Kriege kosten Wahrheit, Geld und Leben

Von René Heilig *

Vor ein paar Tagen versammelten sich in Berlin und anderenorts Hunderttausende, um den Tag der deutschen Einheit zu feiern. Bier, Bühnen, bunte Luftballons. Verhält sich so eine Nation, die im Kriege steht?

Die Terroranschläge vom 11. September 2011 zwangen Deutschland in die Bündnissolidarität. So heißt es - fern der Wahrheit. Und noch immer führen deutsche Soldaten Krieg: In Afghanistan kämpfen sie gegen Taliban und Aufständische. In Deutschland dagegen sind Bürokratie und Ignoranz die größten Feinde.

Zehn Jahre - so lange haben die beide Kriege, die Deutschland im vergangenen Jahrhundert vom Zaun gebrochen hat, nicht gedauert. Er wolle, so hatte Bundeskanzler Gerhard Schröder im Herbst 2001 verkündet, keine abstrakten Diskussionen über die Frage führen, ob sechs Monate ausreichen, um Afghanistan zu stabilisieren. Es handele sich um ein von den Aufgaben, vom Einsatzort und von der Zeit her begrenztes Mandat.

Ohne den Druck, der von Schröder und seinem Grünen-Außenminister Joseph Fischer ausgeübt wurde, ohne die Verknüpfung des Einsatzbeschlusses mit der Vertrauensfrage hätte die rot-grüne Koalition wohl keine eigene Mehrheit dafür zustande gebracht.

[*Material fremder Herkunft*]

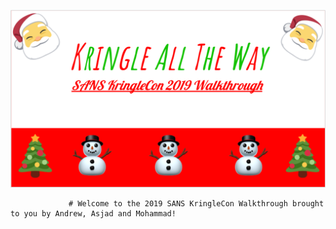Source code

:![]( images/README.png)

                 # Welcome to the 2019 SANS KringleCon Walkthrough brought to you by Andrew, Asjad and Mohammad!

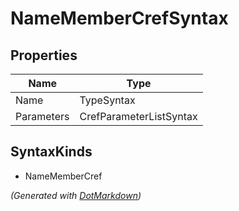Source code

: # NameMemberCrefSyntax

## Properties

| Name       | Type                    |
| ---------- | ----------------------- |
| Name       | TypeSyntax              |
| Parameters | CrefParameterListSyntax |

## SyntaxKinds

* NameMemberCref

*\(Generated with [DotMarkdown](http://github.com/JosefPihrt/DotMarkdown)\)*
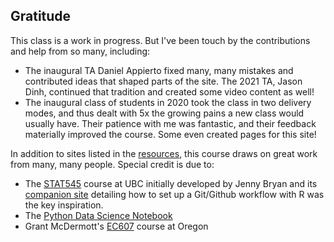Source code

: ## Gratitude

This class is a work in progress. But I've been touch by the contributions and help from so many, including:
- The inaugural TA Daniel Appierto fixed many, many mistakes and contributed ideas that shaped parts of the site. The 2021 TA, Jason Dinh, continued that tradition and created some video content as well!
- The inaugural class of students in 2020 took the class in two delivery modes, and thus dealt with 5x the growing pains a new class would usually have. Their patience with me was fantastic, and their feedback materially improved the course. Some even created pages for this site! 

In addition to sites listed in the [resources](resources), this course draws on great work from many, many people. Special credit is due to:
- The [STAT545](https://stat545.stat.ubc.ca) course at UBC initially developed by Jenny Bryan and its [companion site](https://happygitwithr.com/) detailing how to set up a Git/Github workflow with R was the key inspiration.
- The [Python Data Science Notebook](https://jakevdp.github.io/PythonDataScienceHandbook/) 
- Grant McDermott's [EC607](https://github.com/uo-ec607/lectures) course at Oregon 








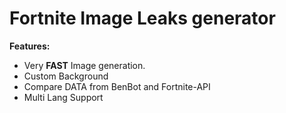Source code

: # Fortnite Image Leaks generator

**Features:**
- Very **FAST** Image generation.
- Custom Background
- Compare DATA from BenBot and Fortnite-API
- Multi Lang Support
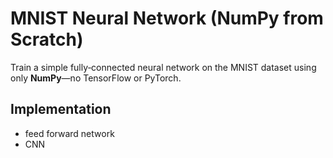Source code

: # MNIST Neural Network (NumPy from Scratch)

Train a simple fully‑connected neural network on the MNIST dataset using only **NumPy**—no TensorFlow or PyTorch.

## Implementation

- feed forward network
- CNN
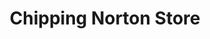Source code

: ---
title: "Chipping Norton Store"
url: /chipping-norton/chipping-norton-store/
shop: Lebensmittel
---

Am 16. November 2001 beschloss der Bundestag die deutsche Beteiligung an der US-geführten Antiterror-Operation Enduring Freedom (OEF). Rund 100 Elitesoldaten des KSK-Kontingents wurden nach Afghanistan befohlen. Schon die Landung des Vorauskommandos verzögerte sich. Die Witterung und die schadhafte Landebahn in Bagram waren jedoch nichts im Vergleich zu dem, was folgte.

Weniger strittig in Parlament und Öffentlichkeit war kurz darauf die Entsendung deutscher Truppen für die International Security Assistance Force (ISAF), die mit dem Mandat des UN-Sicherheitsrats die »vorläufigen Staatsorgane Afghanistans bei der Aufrechterhaltung der Sicherheit in Kabul und seiner Umgebung so unterstützen (sollte), dass sowohl die vorläufige afghanische Regierung als auch das Personal der Vereinten Nationen in einem sicheren Umfeld arbeiten können«.

Zehn Jahre später denkt man an Abzug aus Afghanistan. Nicht etwa, weil der Auftrag erfüllt ist, sondern weil er nicht zu erfüllen ist. Derweil feiert die Bürokratie im Verteidigungsministerium Urständ. Die Bundeswehr kann sich nämlich auch knausrig zeigen. Sie forderte einen Unteroffizier auf, seine Schulden zu begleichen. Das Bundesamt für Wehrverwaltung schrieb ihm freundlich: »Während Ihres Auslandseinsatzes in Feyzabad/Afghanistan bemerkten Sie das Fehlen eines Kampfhandschuhs.« Weiter heißt es: »Durch Ihr Verhalten ist dem Bund ein Schaden in Höhe von 7,17 Euro entstanden.«

Ein Einzelfall? Vor wenigen Tagen zeichnete die Wehrverwaltung die Änderungsgenehmigung zur Nutzung der Strickmütze ab. Schon lange klagten Soldaten über die »doofen« Pudel. Am 18. Dezember 2008 hatten sich die Beamten mit der Definition des Anforderungsgegenstandes vertraut gemacht. Die Strickmütze diene als Wechselmütze zur Feldmütze im Winter. Sie soll als Kälteschutz für den Kopf dienen, wobei auch die Ohren abgedeckt werden sollen. Jetzt endlich fand man sie, die passenden Mützen! Doch bevor die neuen an die Front kommen, müssen erst die alten aufgebraucht werden.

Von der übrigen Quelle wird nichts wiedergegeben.